Average and minimum inference rates across our entire fleet, with devices constrained to operate below 10 FPS. All devices maintain consistent performance at the specified speed. The reduction in internal communication has significantly minimized dropped messages.

To optimize our deployment process, we have separated our TensorRT engines, our dependencies and code into distinct packages that can be updated independently. This approach allows us to deploy the dependencies only when they undergo changes. As a result,  most deployments become significantly smaller in size. This strategy is particularly beneficial for devices with unstable internet connections or slow download speeds, as it minimizes the amount of data that needs to be transferred during updates.

Automated Testing

A key focus during the rewrite was automated testing. We opted for more functional, data-driven tests rather than more classical unit tests that tests inputs and outputs of each function. We implemented two types of data-driven tests:

  • Fast Tests: Executed on every commit and the entire test suite take less than 10 minutes to run. These include strict type checking, linters, and running on small human labelled sequences of model detections. These tests would fail if the expected output is not the same and can easily be extended with other edge-cases.
  • Slow Tests: Run nightly on a local workstation and take over 2 hours to run. These include full pipeline tests with model inference, performance tracking, brain logic checks, and validation using a dedicated fall test set. These take longer to run as they run on a larger dataset and perform model inference.
  • Integration Tests: Runs on multiple test devices identical to the ones in the fleet, where we validate the connection to everything external such as the camera, MQTT broker, and other local services running on the device.

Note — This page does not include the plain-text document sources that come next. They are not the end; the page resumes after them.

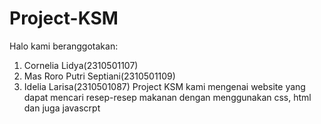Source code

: # Project-KSM
Halo kami beranggotakan:
1. Cornelia Lidya(2310501107)
2. Mas Roro Putri Septiani(2310501109)
3. Idelia Larisa(2310501087)
Project KSM kami mengenai website yang dapat mencari resep-resep makanan dengan menggunakan css, html dan juga javascrpt
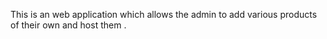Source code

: This is an web application which allows the admin to add various products of their own and host them . 

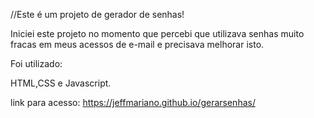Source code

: //Este é um projeto de gerador de senhas!

Iniciei este projeto no momento que percebi que utilizava senhas muito fracas em meus acessos de e-mail e precisava melhorar isto.

Foi utilizado:

HTML,CSS e Javascript.

link para acesso: https://jeffmariano.github.io/gerarsenhas/

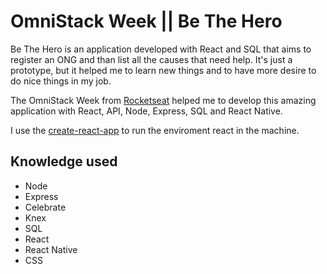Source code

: # OmniStack Week || Be The Hero

Be The Hero is an application developed with React and SQL that aims to register an ONG and than list all the causes that need help. It's just a prototype, but it helped me to learn new things and to have more desire to do nice things in my job.

The OmniStack Week from [Rocketseat](https://rocketseat.com.br/) helped me to develop this amazing application with React, API, Node, Express, SQL and React Native.

I use the [create-react-app](https://github.com/facebook/create-react-app) to run the enviroment react in the machine.

## Knowledge used

* Node
* Express
* Celebrate
* Knex
* SQL
* React
* React Native
* CSS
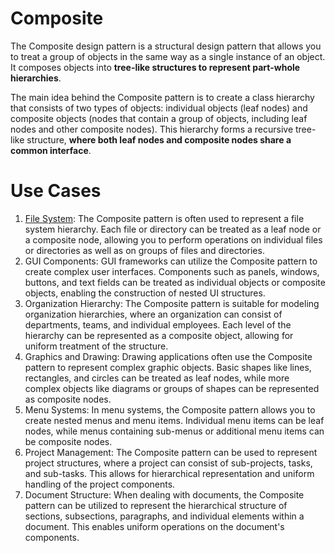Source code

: # Composite

The Composite design pattern is a structural design pattern that allows you to treat a group of objects in the same way as a single instance of an object. It composes objects into **tree-like structures to represent part-whole hierarchies**.

The main idea behind the Composite pattern is to create a class hierarchy that consists of two types of objects: individual objects (leaf nodes) and composite objects (nodes that contain a group of objects, including leaf nodes and other composite nodes). This hierarchy forms a recursive tree-like structure, **where both leaf nodes and composite nodes share a common interface**.

# Use Cases

1. [File System](./use-cases/FileSystem): The Composite pattern is often used to represent a file system hierarchy. Each file or directory can be treated as a leaf node or a composite node, allowing you to perform operations on individual files or directories as well as on groups of files and directories.
2. GUI Components: GUI frameworks can utilize the Composite pattern to create complex user interfaces. Components such as panels, windows, buttons, and text fields can be treated as individual objects or composite objects, enabling the construction of nested UI structures.
3. Organization Hierarchy: The Composite pattern is suitable for modeling organization hierarchies, where an organization can consist of departments, teams, and individual employees. Each level of the hierarchy can be represented as a composite object, allowing for uniform treatment of the structure.
4. Graphics and Drawing: Drawing applications often use the Composite pattern to represent complex graphic objects. Basic shapes like lines, rectangles, and circles can be treated as leaf nodes, while more complex objects like diagrams or groups of shapes can be represented as composite nodes.
5. Menu Systems: In menu systems, the Composite pattern allows you to create nested menus and menu items. Individual menu items can be leaf nodes, while menus containing sub-menus or additional menu items can be composite nodes.
6. Project Management: The Composite pattern can be used to represent project structures, where a project can consist of sub-projects, tasks, and sub-tasks. This allows for hierarchical representation and uniform handling of the project components.
7. Document Structure: When dealing with documents, the Composite pattern can be utilized to represent the hierarchical structure of sections, subsections, paragraphs, and individual elements within a document. This enables uniform operations on the document's components.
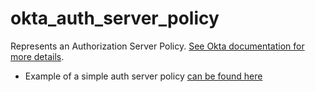 # okta_auth_server_policy

Represents an Authorization Server Policy. [See Okta documentation for more details](https://developer.okta.com/docs/api/resources/authorization-servers#policy-object).

* Example of a simple auth server policy [can be found here](./basic.tf)
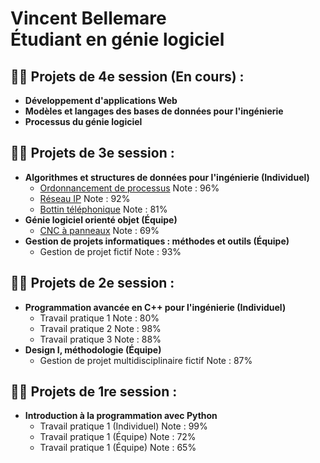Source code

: <h1>Vincent Bellemare <br/><a>Étudiant en génie logiciel</a></h1>

<h2>👨‍💻 Projets de 4e session (En cours) :</h2>

- <b>Développement d'applications Web</b>
- <b>Modèles et langages des bases de données pour l'ingénierie</b>
- <b>Processus du génie logiciel</b>

<h2>👨‍💻 Projets de 3e session :</h2>

- <b>Algorithmes et structures de données pour l'ingénierie (Individuel)</b>
  - [Ordonnancement de processus](https://github.com/joshmadakor1/Algorithms-Practice) <a> Note : 96%</a>
  - [Réseau IP](https://github.com/joshmadakor1/Algorithms-Practice) <a> Note : 92%</a>
  - [Bottin téléphonique](https://github.com/joshmadakor1/Algorithms-Practice) <a> Note : 81%</a>
- <b>Génie logiciel orienté objet (Équipe)</b>
  - [CNC à panneaux](https://github.com/joshmadakor1/4chan-Image-Analysis-Middleware-C964) <a> Note : 69%</a>
- <b>Gestion de projets informatiques : méthodes et outils (Équipe)</b>
  - Gestion de projet fictif <a> Note : 93%</a>

<h2>👨‍💻 Projets de 2e session :</h2>

- <b>Programmation avancée en C++ pour l'ingénierie (Individuel)</b>
  - Travail pratique 1 <a> Note : 80%</a>
  - Travail pratique 2 <a> Note : 98%</a>
  - Travail pratique 3 <a> Note : 88%</a>
- <b>Design I, méthodologie (Équipe)</b>
  - Gestion de projet multidisciplinaire fictif <a> Note : 87%</a>

<h2>👨‍💻 Projets de 1re session :</h2>

- <b>Introduction à la programmation avec Python</b>
  - Travail pratique 1 (Individuel) <a> Note : 99%</a>
  - Travail pratique 1 (Équipe) <a> Note : 72%</a>
  - Travail pratique 1 (Équipe) <a> Note : 65%</a>
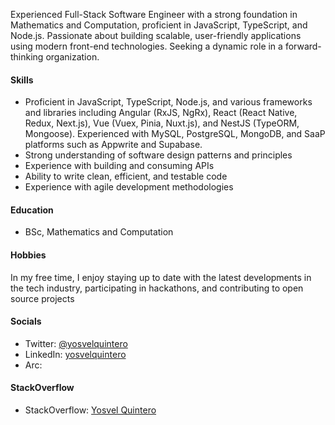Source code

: 
Experienced Full-Stack Software Engineer with a strong foundation in Mathematics and Computation, proficient in JavaScript, TypeScript, and Node.js. Passionate about building scalable, user-friendly applications using modern front-end technologies. Seeking a dynamic role in a forward-thinking organization.

#### Skills

- Proficient in JavaScript, TypeScript, Node.js, and various frameworks and libraries including Angular (RxJS, NgRx), React (React Native, Redux, Next.js), Vue (Vuex, Pinia, Nuxt.js), and NestJS (TypeORM, Mongoose). Experienced with MySQL, PostgreSQL, MongoDB, and SaaP platforms such as Appwrite and Supabase.
- Strong understanding of software design patterns and principles
- Experience with building and consuming APIs
- Ability to write clean, efficient, and testable code
- Experience with agile development methodologies

#### Education

- BSc, Mathematics and Computation

#### Hobbies

In my free time, I enjoy staying up to date with the latest developments in the tech industry, participating in hackathons, and contributing to open source projects


#### Socials

- Twitter: [@yosvelquintero](https://twitter.com/yosvelquintero)
- LinkedIn: [yosvelquintero](https://www.linkedin.com/in/yosvelquintero/)
- Arc: 


#### StackOverflow
- StackOverflow: [Yosvel Quintero](https://stackoverflow.com/users/1932552/yosvel-quintero)



<!---
yosvelquintero/yosvelquintero is a ✨ special ✨ repository because its `README.md` (this file) appears on your GitHub profile.
You can click the Preview link to take a look at your changes.
--->
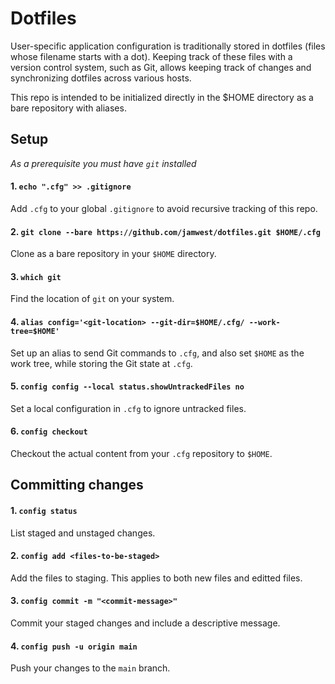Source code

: # Dotfiles

User-specific application configuration is traditionally stored in dotfiles (files whose filename starts with a dot). Keeping track of these files with a version control system, such as Git, allows keeping track of changes and synchronizing dotfiles across various hosts.

This repo is intended to be initialized directly in the $HOME directory as a bare repository with aliases.

## Setup

*As a prerequisite you must have `git` installed*

#### 1. `echo ".cfg" >> .gitignore`

Add `.cfg` to your global `.gitignore` to avoid recursive tracking of this repo.

#### 2. `git clone --bare https://github.com/jamwest/dotfiles.git $HOME/.cfg`

Clone as a bare repository in your `$HOME` directory.

#### 3. `which git`

Find the location of `git` on your system.

#### 4. `alias config='<git-location> --git-dir=$HOME/.cfg/ --work-tree=$HOME'`

Set up an alias to send Git commands to `.cfg`, and also set `$HOME` as the work tree, while storing the Git state at `.cfg`.

#### 5. `config config --local status.showUntrackedFiles no`

Set a local configuration in `.cfg` to ignore untracked files.

#### 6. `config checkout`

Checkout the actual content from your `.cfg` repository to `$HOME`.

## Committing changes

#### 1. `config status`

List staged and unstaged changes.

#### 2. `config add <files-to-be-staged>`

Add the files to staging. This applies to both new files and editted files.

#### 3. `config commit -m "<commit-message>"`

Commit your staged changes and include a descriptive message.

#### 4. `config push -u origin main`

Push your changes to the `main` branch.
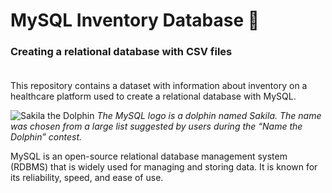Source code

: # MySQL Inventory Database 💾

### Creating a relational database with CSV files <br><br>
This repository contains a dataset with information about inventory on a healthcare platform used to create a relational database with MySQL.

 ![Sakila the Dolphin](https://github.com/user-attachments/assets/cfb81a7e-06d6-4ca6-89cb-93b1acfa50d9)
 *The MySQL logo is a dolphin named Sakila. The name was chosen from a large list suggested by users during the “Name the Dolphin” contest.*

MySQL is an open-source relational database management system (RDBMS) that is widely used for managing and storing data. It is known for its reliability, speed, and ease of use.


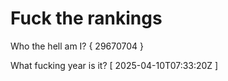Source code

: # Fuck the rankings

Who the hell am I?
{ 29670704 }

What fucking year is it?
[ 2025-04-10T07:33:20Z ]
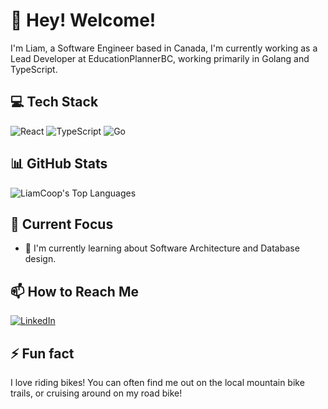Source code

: # 👋 Hey! Welcome!
I'm Liam, a Software Engineer based in Canada, I'm currently working as a Lead Developer at EducationPlannerBC, working primarily in Golang and TypeScript.

## 💻 Tech Stack
![React](https://img.shields.io/badge/React-61DAFB?style=flat&logo=react&logoColor=black)
![TypeScript](https://img.shields.io/badge/TypeScript-F7DF1E?style=flat&logo=TypeScript&logoColor=black)
![Go](https://img.shields.io/badge/Golang-F7DF1E?style=flat&logo=Go&logoColor=black)

<!-- ![Python](https://img.shields.io/badge/Python-3776AB?style=flat&logo=python&logoColor=white) -->
<!-- Add or modify badges for your tech stack -->


## 📊 GitHub Stats
![LiamCoop's Top Languages](https://github-readme-stats.vercel.app/api/top-langs/?username=LiamCoop&theme=highcontrast&show_icons=true&hide_border=false&layout=compact)

## 🎯 Current Focus
<!--- 🔭 I'm currently working on [Project Name] -->
- 🌱 I'm currently learning about Software Architecture and Database design.

<!--## 🌟 Featured Projects
### [Project Name 1](link-to-project)
Brief description of your project. What problem does it solve? What technologies did you use?

### [Project Name 2](link-to-project)
Another project description. Highlight your achievements and technical challenges overcome.
-->

## 📫 How to Reach Me
[![LinkedIn](https://img.shields.io/badge/LinkedIn-0077B5?style=flat&logo=linkedin&logoColor=white)](https://www.linkedin.com/in/liamcoop/)

## ⚡ Fun fact
I love riding bikes! You can often find me out on the local mountain bike trails, or cruising around on my road bike!
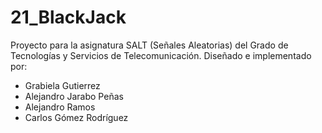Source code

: # 21_BlackJack

Proyecto para la asignatura SALT (Señales Aleatorias) del Grado de Tecnologías y Servicios de Telecomunicación.
Diseñado e implementado por:
 - Grabiela Gutierrez
 - Alejandro Jarabo Peñas
 - Alejandro Ramos
 - Carlos Gómez Rodríguez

This automated test framework is managed with github actions and ensures that we ship high-quality code and continually improve. 

We are excited about our improved and simplified AI inference pipeline. Deep Snake Stream has been running in production since July 2024. It has abled us to iterate much faster and more comfortably due to reduced complexity and improved internal tooling and testing. We are excited to continue building and improving on Deep Snake Brain, adding support for multiple cameras, allowing for inter-device communication, and automatic 3D calibration to further push the capabilities of our AI care companion to better support case staff and patients world wide.